The peddler glanced from the woman to Takaleyel, then visibly decided his only remaining option was to cast himself on Takaleyel’s mercy. He threw himself to his knees, streaming panicked tears. Takaleyel nodded to her riders, who hauled the peddler to his feet. “Let the lady have the beads,” she said to him. “Consider yourself lucky.”
“Thank you,” said the Dorikan woman, after a moment.
Takaleyel tweaked her veil higher. “He’s kel Hàhlé,” she said. “They hear the truth, but don’t speak it. I’m kel Auzheghan. I see things as they are. Why do you Dorikans say white hair marks a magic worker?”
“There are Dorikan women who spin silk from their hair,” the woman said, after another, longer moment. “It turns their hair white. Usually.”
“Do you spin silk from your hair?”
“No.”
“Why did you come here? To find out how to make false amber?”
“No,” the woman said. “I want to go to Khivrenté. No one here will take me. They say the kel Auzheghan queen — ” her lapis lazuli eyes flickered over Takaleyel ” — will go to war with the kel Zaïer next, so no one dares to travel in the eastern desert. I don’t have enough money to hire guides. I was at Khelikë when it sank into the sea. I lost almost everything.”
Takaleyel rubbed her fingertips over her spear.
“I heard there were no survivors,” she said. “I heard the city and all its people vanished overnight, taking all the ships in the harbor with it. Evidently I heard wrong. You make me think of a man I saw once in Khivrenté. They called him a Maguš. I think he worked more than silk. Is that why you want to go there? To learn?”
A magpie scratched in the dirt nearby. The woman glanced down with a frown. “Yes.”

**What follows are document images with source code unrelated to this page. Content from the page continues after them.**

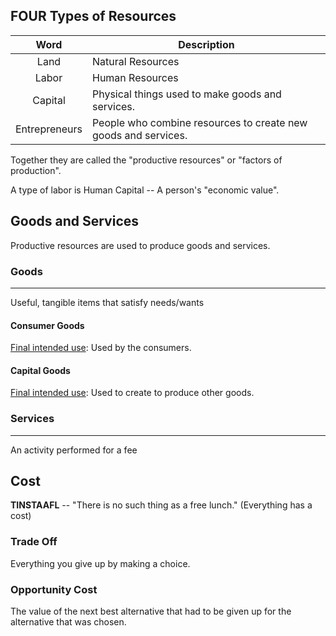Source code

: ## FOUR Types of Resources
| Word | Description |
| :--: | ---- |
| Land | Natural Resources |
| Labor | Human Resources |
| Capital | Physical things used to make goods and services. |
| Entrepreneurs | People who combine resources to create new goods and services. |
Together they are called the "productive resources" or "factors of production".

A type of labor is Human Capital -- A person's "economic value".

## Goods and Services
Productive resources are used to produce goods and services.

### Goods
----
Useful, tangible items that satisfy needs/wants
#### Consumer Goods
<u>Final intended use</u>: Used by the consumers.

#### Capital Goods
<u>Final intended use</u>: Used to create to produce other goods.

### Services
----
An activity performed for a fee

## Cost
**TINSTAAFL** -- "There is no such thing as a free lunch."
(Everything has a cost)

### Trade Off
Everything you give up by making a choice.

### Opportunity Cost
The value of the next best alternative that had to be given up for the alternative that was chosen.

Behind the Dorikan woman, the kel Hàhlé peddler’s involuntary grimace told Takaleyel everything she needed to know about that answer. She smiled. “I can help you,” she told the woman. “I can give you a drum-band to cross the eastern desert. I can give you money, too. You can stop teasing these oasis sheep and go on to Khivrenté.”
The woman subjected Takaleyel to an unyielding blue gaze. “What do you want?”
“I think you can help me. I need to kill the dragon.”
“A dragon?” the woman said, with a flicker of genuine interest. “Really? I’ve never seen a dragon before. Do you have many here?”
“No,” Takaleyel said. “There’s one dragon left in the southern desert. It lives in the mountains not far from here. I went there once, when I was younger. It’s been there longer than anyone can remember. It likes talking to people. The kel Hàhlé say it gives them more advice than they need.”
The Dorikan woman pressed the amber beads against the underside of her chin. “Interesting,” she said. “All right. I’ll help you. But I want the body afterwards. I’ve never cut up a dragon. I’d like to see what’s inside it.”
“Help me kill it and you can have whatever you want. It’s bigger than three of these oasis houses put together and it never leaves its cave. I want to kill it, but I don’t want to lose anyone doing it.”
“Mm. I see.”
The peddler, edging sideways, knocked his table and tipped a tray of glittering rings across the dusty ground. He flapped his hands angrily at the magpie, which stopped scratching for worms and leapt at once for the treasure, wings and talons outspread.
The woman snapped her fingers. Takaleyel frowned. “What’s that?”
It wasn’t a bird. At least, it wasn’t a bird any more. It was losing its feathers; another slipped out as the magpie clawed its way up through the air to the woman’s shoulder, fluttering unheeded to the ground. Takaleyel saw shriveled skin when she looked at it, and glazed eyes, and a hint of movement under its remaining feathers that might have been maggots.
“It followed me out of Khelikë,” the woman said. “Why do you want to kill this dragon?”
“Come with me and I’ll tell you,” Takaleyel said, dismissing the magpie as an unpleasant curiosity of the sort it was better not to spend too much time contemplating. “There is one other thing you should know.”
“What?”
“It’s not an animal. The dragon, I mean. It’s a spirit wearing an animal’s body. How much difference will that make?”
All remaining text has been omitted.